INFORMATION GIVEN:
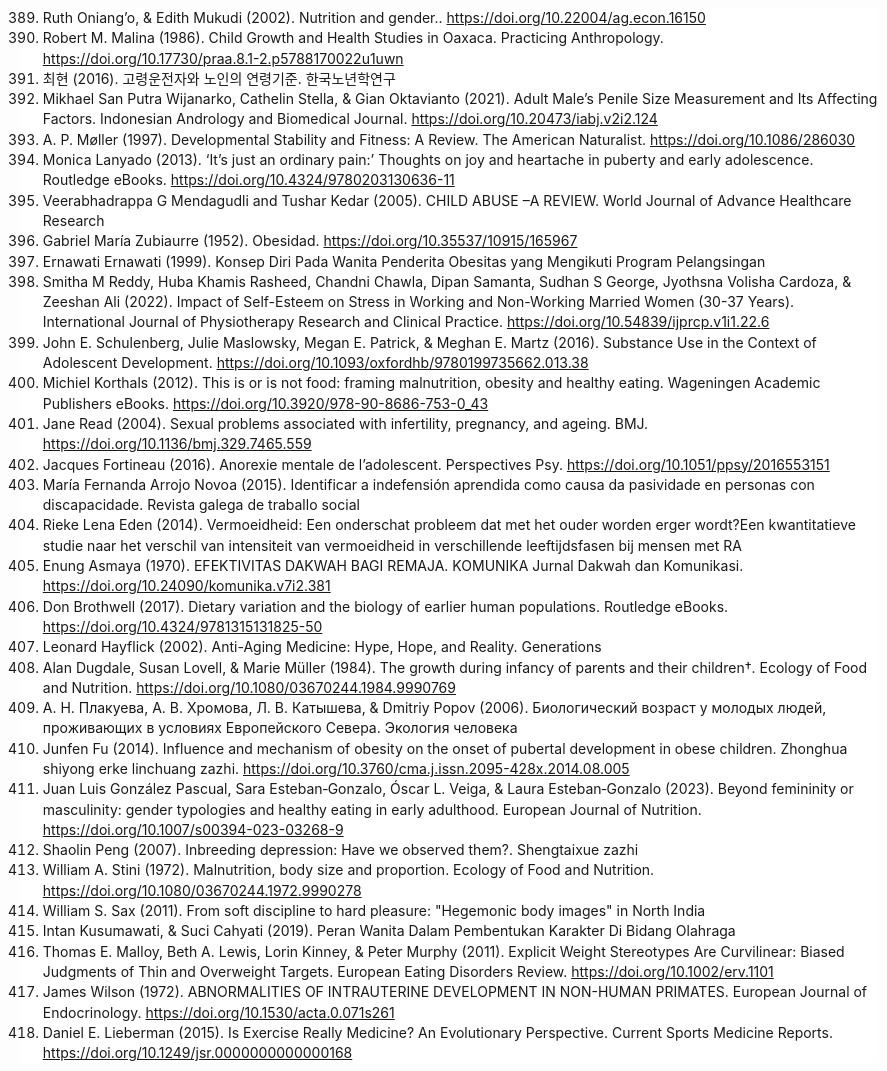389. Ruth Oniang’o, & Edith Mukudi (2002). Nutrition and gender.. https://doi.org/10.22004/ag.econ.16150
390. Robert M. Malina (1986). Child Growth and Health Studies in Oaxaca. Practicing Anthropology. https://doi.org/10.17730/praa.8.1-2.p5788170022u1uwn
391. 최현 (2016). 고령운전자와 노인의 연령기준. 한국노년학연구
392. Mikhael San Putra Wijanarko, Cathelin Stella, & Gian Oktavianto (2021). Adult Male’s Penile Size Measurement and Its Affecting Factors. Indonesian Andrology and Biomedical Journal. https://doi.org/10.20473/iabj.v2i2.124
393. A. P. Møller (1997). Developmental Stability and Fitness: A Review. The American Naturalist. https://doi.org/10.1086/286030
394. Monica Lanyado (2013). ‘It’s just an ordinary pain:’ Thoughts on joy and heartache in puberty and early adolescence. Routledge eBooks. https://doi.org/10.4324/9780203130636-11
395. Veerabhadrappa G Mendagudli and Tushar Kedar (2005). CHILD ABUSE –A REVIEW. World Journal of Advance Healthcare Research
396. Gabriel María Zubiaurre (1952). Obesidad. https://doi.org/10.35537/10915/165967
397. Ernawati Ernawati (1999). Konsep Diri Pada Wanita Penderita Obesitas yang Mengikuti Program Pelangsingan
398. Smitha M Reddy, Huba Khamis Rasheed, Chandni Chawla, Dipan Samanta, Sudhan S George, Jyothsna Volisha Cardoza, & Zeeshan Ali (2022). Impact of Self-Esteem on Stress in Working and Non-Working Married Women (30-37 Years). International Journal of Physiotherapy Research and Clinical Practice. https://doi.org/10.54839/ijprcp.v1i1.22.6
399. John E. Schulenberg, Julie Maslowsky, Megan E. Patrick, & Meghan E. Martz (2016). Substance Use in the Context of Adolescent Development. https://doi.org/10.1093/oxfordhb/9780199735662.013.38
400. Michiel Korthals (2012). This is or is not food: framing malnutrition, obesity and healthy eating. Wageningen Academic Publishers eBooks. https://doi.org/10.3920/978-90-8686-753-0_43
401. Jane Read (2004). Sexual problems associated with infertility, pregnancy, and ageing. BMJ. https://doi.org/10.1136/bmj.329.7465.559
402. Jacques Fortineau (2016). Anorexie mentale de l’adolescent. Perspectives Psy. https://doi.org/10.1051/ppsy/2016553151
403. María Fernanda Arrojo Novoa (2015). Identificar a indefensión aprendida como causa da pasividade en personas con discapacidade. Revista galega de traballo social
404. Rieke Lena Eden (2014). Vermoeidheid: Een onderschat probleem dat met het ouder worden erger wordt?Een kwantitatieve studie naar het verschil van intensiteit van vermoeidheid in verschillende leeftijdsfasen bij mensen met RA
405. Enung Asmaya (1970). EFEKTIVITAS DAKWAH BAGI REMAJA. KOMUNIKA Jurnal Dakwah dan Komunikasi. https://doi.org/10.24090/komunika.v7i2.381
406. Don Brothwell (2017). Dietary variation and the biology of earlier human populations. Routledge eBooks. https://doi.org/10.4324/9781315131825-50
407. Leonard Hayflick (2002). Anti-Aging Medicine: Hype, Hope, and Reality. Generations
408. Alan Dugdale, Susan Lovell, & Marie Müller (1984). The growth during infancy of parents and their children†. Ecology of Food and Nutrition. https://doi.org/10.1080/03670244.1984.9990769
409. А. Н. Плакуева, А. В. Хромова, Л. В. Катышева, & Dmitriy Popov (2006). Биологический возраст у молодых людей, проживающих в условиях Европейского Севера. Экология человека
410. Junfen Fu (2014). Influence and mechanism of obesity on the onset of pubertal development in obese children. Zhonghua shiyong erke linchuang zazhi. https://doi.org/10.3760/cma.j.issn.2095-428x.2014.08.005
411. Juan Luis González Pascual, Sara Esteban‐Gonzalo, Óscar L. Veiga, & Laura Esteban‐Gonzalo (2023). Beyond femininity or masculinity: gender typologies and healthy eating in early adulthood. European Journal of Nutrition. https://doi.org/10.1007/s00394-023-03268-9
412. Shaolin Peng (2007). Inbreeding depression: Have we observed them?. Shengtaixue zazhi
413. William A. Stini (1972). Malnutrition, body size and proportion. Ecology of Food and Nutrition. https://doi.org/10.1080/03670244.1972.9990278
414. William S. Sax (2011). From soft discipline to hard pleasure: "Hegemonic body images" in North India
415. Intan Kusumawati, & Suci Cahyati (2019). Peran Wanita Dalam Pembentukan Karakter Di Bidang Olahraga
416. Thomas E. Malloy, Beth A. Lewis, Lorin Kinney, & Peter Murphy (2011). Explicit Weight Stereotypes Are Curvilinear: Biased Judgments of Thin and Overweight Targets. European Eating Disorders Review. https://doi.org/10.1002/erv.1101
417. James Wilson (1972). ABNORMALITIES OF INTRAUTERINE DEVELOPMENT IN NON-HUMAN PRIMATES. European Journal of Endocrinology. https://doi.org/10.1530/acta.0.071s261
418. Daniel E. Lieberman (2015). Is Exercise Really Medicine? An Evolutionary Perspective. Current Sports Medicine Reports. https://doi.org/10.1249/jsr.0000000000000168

==

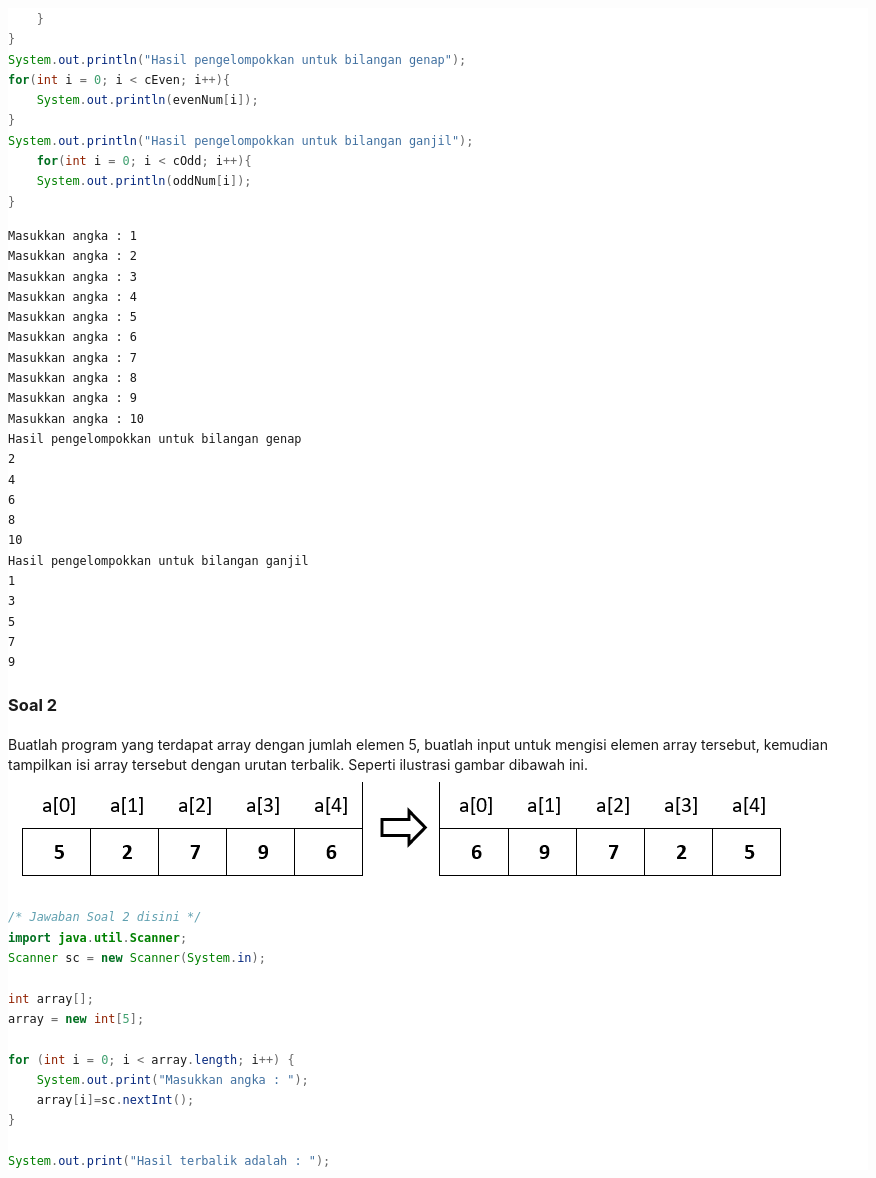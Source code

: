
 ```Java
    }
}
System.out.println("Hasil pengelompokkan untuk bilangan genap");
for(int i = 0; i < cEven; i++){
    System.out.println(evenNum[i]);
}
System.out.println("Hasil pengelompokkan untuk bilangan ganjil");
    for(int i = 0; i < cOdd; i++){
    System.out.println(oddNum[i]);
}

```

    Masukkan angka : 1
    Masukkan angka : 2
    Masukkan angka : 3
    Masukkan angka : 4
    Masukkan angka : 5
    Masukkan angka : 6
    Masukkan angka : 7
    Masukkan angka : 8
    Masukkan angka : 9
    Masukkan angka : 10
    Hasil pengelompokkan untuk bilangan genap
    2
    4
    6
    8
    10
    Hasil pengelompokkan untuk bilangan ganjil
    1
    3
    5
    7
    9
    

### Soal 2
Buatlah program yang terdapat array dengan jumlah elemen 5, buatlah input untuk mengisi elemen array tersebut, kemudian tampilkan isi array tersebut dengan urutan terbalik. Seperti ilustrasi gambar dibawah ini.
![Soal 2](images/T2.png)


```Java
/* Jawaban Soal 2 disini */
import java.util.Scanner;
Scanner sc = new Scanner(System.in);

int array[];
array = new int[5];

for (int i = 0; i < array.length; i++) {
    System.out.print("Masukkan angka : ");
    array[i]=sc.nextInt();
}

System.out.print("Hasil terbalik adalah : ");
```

WHAT IS BEING ASKED:
What do the entries above read from the line containing "389. Ruth Oniang’o, &" through the line containing "394. Monica Lanyado"? Output those lines exactly, both ends included, with the pictures left out.

TASK OUTPUT:
389. Ruth Oniang’o, & Edith Mukudi (2002). Nutrition and gender.. https://doi.org/10.22004/ag.econ.16150
390. Robert M. Malina (1986). Child Growth and Health Studies in Oaxaca. Practicing Anthropology. https://doi.org/10.17730/praa.8.1-2.p5788170022u1uwn
391. 최현 (2016). 고령운전자와 노인의 연령기준. 한국노년학연구
392. Mikhael San Putra Wijanarko, Cathelin Stella, & Gian Oktavianto (2021). Adult Male’s Penile Size Measurement and Its Affecting Factors. Indonesian Andrology and Biomedical Journal. https://doi.org/10.20473/iabj.v2i2.124
393. A. P. Møller (1997). Developmental Stability and Fitness: A Review. The American Naturalist. https://doi.org/10.1086/286030
394. Monica Lanyado (2013). ‘It’s just an ordinary pain:’ Thoughts on joy and heartache in puberty and early adolescence. Routledge eBooks. https://doi.org/10.4324/9780203130636-11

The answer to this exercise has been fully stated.